Tickets is your tool number one. To say the least, It’s even tool number one for each serious developer. As an architect, you must decompose tasks into tickets. They must be small enough (not more than 2 hours, I believe). And teach your team: “if you have a technical questions - please submit a ticket, don’t ask me in Telegram!”

SRS

Software Requirements Specification, or just a requirements, that your customer sends to you. You must create and maintain well-designed document including all the specs. And this is not easy. You should know all the rules, what to include, what to skip, etc. It must be simple, and understood by all the people connected to project. Read 10 Typical Mistakes in Specs by @yegor256.

Video about Requirements Engineering:

Diagrams

Explaining your thoughts and ideas to your team is what architect does in his routine. But text explanation is not the best tool when it comes to design or architecture. Here it comes to some modeling language, with standards, of course. The best one - Unified Modeling Language, or UML, for short. Thus, instead of writing the poems on “How our system actually works”, you will send a simple, properly organized, according to all standards, diagram to your developers.

Again, it must be simple. And I think that complexity is a key factor of a bad developer; I’m not even talking about the architect.

The best sources for learning UML, again the books!

Also, you should be aware of existing of Model Driven Architecture (MDA).

This video will help you:

Needless to say, good tools for modeling are Visual Paradigm and PlantUML. Despite UML having a quite large list of standards, you will probably use only few diagrams.

And the last one here. Please don’t use colors or any other attractive design elements. We are making those diagrams in order to be understood by others, not to impress people.

Code

Code style is very important. In order not to fail this one, we need to inspect the code as much as we can. But doing it manually, it’s quite hard, and mostly it is just another resource wasting. My advice to you is to automate your quality gate and code review process. The best tools for it: Static Analysis, Linters, and CI/CD pipelines.

Rightly configured quality gate will reject all not suitable changes automatically, assuming you have a read-only master branch.

Test Architecture

Each monkey can code the solution. But only a few people can build and maintain the elegant Test processes. I call it Test Architecture. It consists of:

  • Code Coverage
  • Load Testing Results
  • Testing of Non-Functional Requirements

Lets deep dive one by one.
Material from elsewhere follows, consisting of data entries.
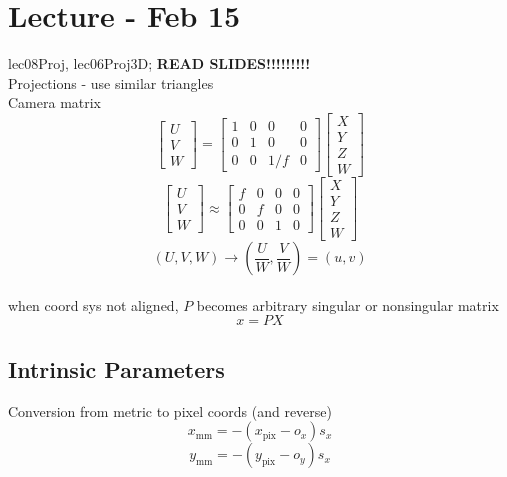 \documentclass{article}
\begin{document}
\section{Lecture - Feb 15}
lec08Proj, 
lec06Proj3D;
\textbf{READ SLIDES!!!!!!!!!}\\[5pt]
Projections - use similar triangles
\\
Camera matrix\[
  \begin{bmatrix}
    U \\ V \\ W
  \end{bmatrix}
  = \begin{bmatrix}
    1 & 0 & 0 & 0\\
    0 & 1 & 0 & 0\\
    0 & 0 & 1/f & 0
  \end{bmatrix}
  \begin{bmatrix}
    X \\ Y \\ Z \\ W
  \end{bmatrix}
\]
\[
  \begin{bmatrix}
    U \\ V\\ W
  \end{bmatrix}\approx
  \begin{bmatrix}
    f & 0 & 0 & 0\\
    0 & f & 0 & 0\\
    0 & 0 & 1 & 0
  \end{bmatrix}
  \begin{bmatrix}
    X \\ Y \\ Z \\ W
  \end{bmatrix}
\]
\[
  (U,V,W) \to \left ( \frac{U}{W}, \frac{V}{W} \right ) = (u,v)
\]
\\[10pt]
when coord sys not aligned, $P$ becomes arbitrary singular or nonsingular matrix
\[
  x = PX
\]


\subsection{Intrinsic Parameters}
Conversion from metric to pixel coords (and reverse)
\[
  x_{\mathrm{mm}} = -(x_{\mathrm{pix}}- o_x )s_x 
\]
\[
  y_{\mathrm{mm}} = -(y_{\mathrm{pix}}- o_y )s_x 
\]
\end{document}
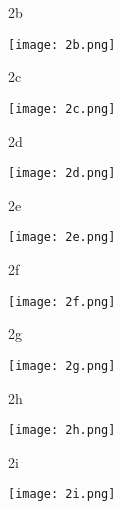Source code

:\documentclass[norsk, handout]{beamer}
\begin{document}
	\begin{frame}{2b}
		\begin{center}
			\texttt{[image: 2b.png]}
		\end{center}
	\end{frame}

	\begin{frame}{2c}
		\begin{center}
			\texttt{[image: 2c.png]}
		\end{center}
	\end{frame}

	\begin{frame}{2d}
		\begin{center}
			\texttt{[image: 2d.png]}
		\end{center}
	\end{frame}

	\begin{frame}{2e}
		\begin{center}
			\texttt{[image: 2e.png]}
		\end{center}
	\end{frame}

	\begin{frame}{2f}
		\begin{center}
			\texttt{[image: 2f.png]}
		\end{center}
	\end{frame}

	\begin{frame}{2g}
		\begin{center}
			\texttt{[image: 2g.png]}
		\end{center}
	\end{frame}

	\begin{frame}{2h}
		\begin{center}
			\texttt{[image: 2h.png]}
		\end{center}
	\end{frame}

	\begin{frame}{2i}
		\begin{center}
			\texttt{[image: 2i.png]}
		\end{center}
	\end{frame}
\end{document}
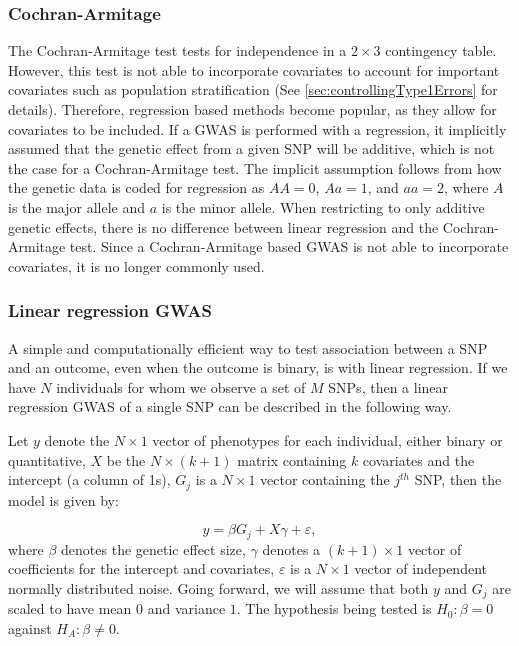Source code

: \subsubsection{Cochran-Armitage}
The Cochran-Armitage test tests for independence in a $ 2\times 3 $ contingency table. However, this test is not able to incorporate covariates to account for important covariates such as population stratification (See \cref{sec:controllingType1Errors} for details). Therefore, regression based methods become popular, as they allow for covariates to be included. If a GWAS is performed with a regression, it implicitly assumed that the genetic effect from a given SNP will be additive, which is not the case for a Cochran-Armitage test. The implicit assumption follows from how the genetic data is coded for regression as $ AA = 0 $, $ Aa = 1 $, and $ aa = 2 $, where $ A $ is the major allele and $ a $ is the minor allele\cite{zeng2015statistical}. When restricting to only additive genetic effects, there is no difference between linear regression and the Cochran-Armitage test\cite{prive2019making}. Since a Cochran-Armitage based GWAS is not able to incorporate covariates, it is no longer commonly used.

\subsubsection{Linear regression GWAS}
A simple and computationally efficient way to test association between a SNP and an outcome, even when the outcome is binary, is with linear regression. If we have $ N $ individuals for whom we observe a set of $ M $ SNPs, then a linear regression GWAS of a single SNP can be described in the following way.

Let $ y $ denote the $ N\times1 $ vector of phenotypes for each individual, either binary or quantitative, $ X $ be the $ N \times (k+1) $ matrix containing $ k $ covariates and the intercept (a column of 1s), $ G_j $ is a $ N\times 1 $ vector containing the $ j^{th} $ SNP, then the model is given by:

\begin{equation}\label{eq:baseGWAS}
y = \beta G_{j} +  X\gamma + \varepsilon,
\end{equation}
where $ \beta $ denotes the genetic effect size, $ \gamma $ denotes a $ (k + 1) \times 1$ vector of coefficients for the intercept and covariates, $ \varepsilon $ is a $ N \times 1 $ vector of independent normally distributed noise. Going forward, we will assume that both $ y $ and $ G_j $ are scaled to have mean $ 0 $ and variance $ 1 $. The hypothesis being tested is $ H_0: \beta = 0 $ against $ H_A: \beta \neq 0 $.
Code Coverage is totally base of your tests, as an architect you must “your” system, it’s coverage. Coverage must be collected and published.

Load Testing required primary for identifying system’s thresholds. You must know your system threshold. All the reports should be transparent and laying on your table.

Testing of Non-Functional Requirements can include many things. Speaking mostly for backend development: the main problem is thread safety.

My bottom line is that you must be a hands-on developer first, in order to be an architect. Simply without coding experience, mostly you will not be able to design your Test Architecture.

Release, Deployment Automation

Your software must be released and deployed automatically. And I don’t buy on your local scripts. We have large toolset on the market.

Remember, the good architect cares about the future of the product he’s creating.